Exercise instructions: Report each line of the listing that carries the word "times".

Provided entries:
-*-*-

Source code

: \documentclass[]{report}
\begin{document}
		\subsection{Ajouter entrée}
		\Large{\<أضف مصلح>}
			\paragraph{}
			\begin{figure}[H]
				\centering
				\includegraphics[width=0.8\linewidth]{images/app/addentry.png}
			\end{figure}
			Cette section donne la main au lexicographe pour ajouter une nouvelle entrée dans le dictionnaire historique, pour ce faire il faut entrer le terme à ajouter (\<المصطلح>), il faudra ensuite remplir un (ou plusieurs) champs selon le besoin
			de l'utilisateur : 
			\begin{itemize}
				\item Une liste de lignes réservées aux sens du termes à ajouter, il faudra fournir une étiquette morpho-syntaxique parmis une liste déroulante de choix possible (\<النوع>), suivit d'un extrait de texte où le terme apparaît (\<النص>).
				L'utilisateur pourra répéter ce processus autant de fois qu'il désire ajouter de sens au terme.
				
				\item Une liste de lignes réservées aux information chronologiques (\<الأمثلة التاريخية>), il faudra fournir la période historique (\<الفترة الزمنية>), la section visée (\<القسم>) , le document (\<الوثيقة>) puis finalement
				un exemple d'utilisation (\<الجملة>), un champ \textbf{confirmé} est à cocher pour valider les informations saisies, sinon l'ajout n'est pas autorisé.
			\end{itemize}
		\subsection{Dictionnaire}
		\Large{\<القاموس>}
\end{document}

-*-*-

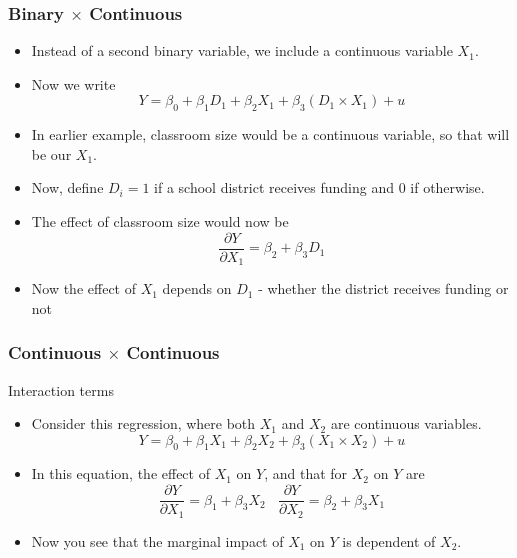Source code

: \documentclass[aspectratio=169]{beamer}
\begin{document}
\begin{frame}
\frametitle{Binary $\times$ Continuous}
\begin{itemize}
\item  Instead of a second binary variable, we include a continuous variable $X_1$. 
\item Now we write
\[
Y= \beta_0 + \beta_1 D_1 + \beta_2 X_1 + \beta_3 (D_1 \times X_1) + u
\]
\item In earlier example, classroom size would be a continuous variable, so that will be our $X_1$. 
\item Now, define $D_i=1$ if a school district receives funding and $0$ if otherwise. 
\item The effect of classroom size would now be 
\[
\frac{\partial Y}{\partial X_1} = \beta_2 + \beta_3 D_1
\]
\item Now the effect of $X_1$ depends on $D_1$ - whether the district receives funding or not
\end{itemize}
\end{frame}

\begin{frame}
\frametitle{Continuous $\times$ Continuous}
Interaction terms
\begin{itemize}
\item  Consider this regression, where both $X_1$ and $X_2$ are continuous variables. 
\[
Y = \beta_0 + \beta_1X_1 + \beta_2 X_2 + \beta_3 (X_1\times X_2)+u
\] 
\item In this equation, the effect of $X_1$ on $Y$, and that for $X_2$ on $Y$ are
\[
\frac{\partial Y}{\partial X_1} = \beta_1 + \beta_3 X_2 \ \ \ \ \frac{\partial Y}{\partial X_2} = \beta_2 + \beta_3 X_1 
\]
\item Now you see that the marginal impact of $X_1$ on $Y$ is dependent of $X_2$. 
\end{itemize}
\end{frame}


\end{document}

-*-*-

Solution to this exercise:
\frametitle{Binary $\times$ Continuous}
Y= \beta_0 + \beta_1 D_1 + \beta_2 X_1 + \beta_3 (D_1 \times X_1) + u
\frametitle{Continuous $\times$ Continuous}
Y = \beta_0 + \beta_1X_1 + \beta_2 X_2 + \beta_3 (X_1\times X_2)+u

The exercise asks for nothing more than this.